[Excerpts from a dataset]
-----
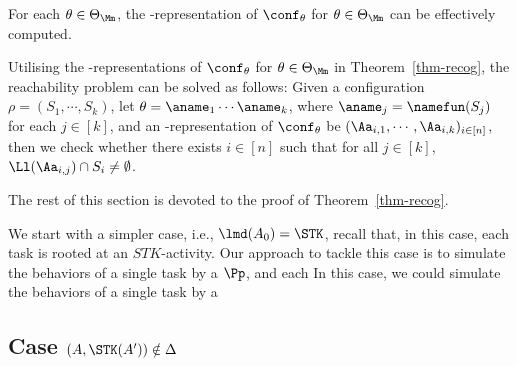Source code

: \begin{theorem}\label{thm-recog}
    For each $\theta \in \Theta_\Mm$, the {\NFA}-representation of $\conf_\theta$ for $\theta \in \Theta_\Mm$ can be effectively computed.
\end{theorem} 

Utilising the {\NFA}-representations of $\conf_\theta$ for $\theta \in \Theta_\Mm$ in Theorem~\ref{thm-recog}, the reachability problem can be solved as follows: Given a configuration $\rho = (S_1, \cdots, S_k)$, let $\theta = \aname_1 \cdots \aname_k$, where $\aname_j=\namefun(S_j)$ for each $j \in [k]$, and an {\NFA}-representation of $\conf_\theta$ be $(\Aa_{i,1},\cdots,\Aa_{i,k})_{i \in [n]}$, then we check whether there exists $i \in [n]$ such that  for all $j \in [k]$, 
$\Ll(\Aa_{i,j})\cap S_i\neq\emptyset$.

The rest of this section is devoted to the proof of Theorem~\ref{thm-recog}.



We start with a simpler case, i.e., $\lmd(A_0)=\STK$, recall that, in this case, each task is rooted at an $STK$-activity. 
Our approach to tackle this case is to simulate the behaviors of a single task by a {\PDS} $\Pp$, and each 
In this case, we could simulate the behaviors of a single task by a {\PDS}

\subsection{Case $(A,\STK(A'))\notin\Delta$}\label{sec:singletask}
-----
• Exercise details
The response must consist of the entries above exactly as they stand, minus any pictures.

• Exercise answer
Source code

: \begin{theorem}\label{thm-recog}
    For each $\theta \in \Theta_\Mm$, the {\NFA}-representation of $\conf_\theta$ for $\theta \in \Theta_\Mm$ can be effectively computed.
\end{theorem} 

Utilising the {\NFA}-representations of $\conf_\theta$ for $\theta \in \Theta_\Mm$ in Theorem~\ref{thm-recog}, the reachability problem can be solved as follows: Given a configuration $\rho = (S_1, \cdots, S_k)$, let $\theta = \aname_1 \cdots \aname_k$, where $\aname_j=\namefun(S_j)$ for each $j \in [k]$, and an {\NFA}-representation of $\conf_\theta$ be $(\Aa_{i,1},\cdots,\Aa_{i,k})_{i \in [n]}$, then we check whether there exists $i \in [n]$ such that  for all $j \in [k]$, 
$\Ll(\Aa_{i,j})\cap S_i\neq\emptyset$.

The rest of this section is devoted to the proof of Theorem~\ref{thm-recog}.



We start with a simpler case, i.e., $\lmd(A_0)=\STK$, recall that, in this case, each task is rooted at an $STK$-activity. 
Our approach to tackle this case is to simulate the behaviors of a single task by a {\PDS} $\Pp$, and each 
In this case, we could simulate the behaviors of a single task by a {\PDS}

\subsection{Case $(A,\STK(A'))\notin\Delta$}\label{sec:singletask}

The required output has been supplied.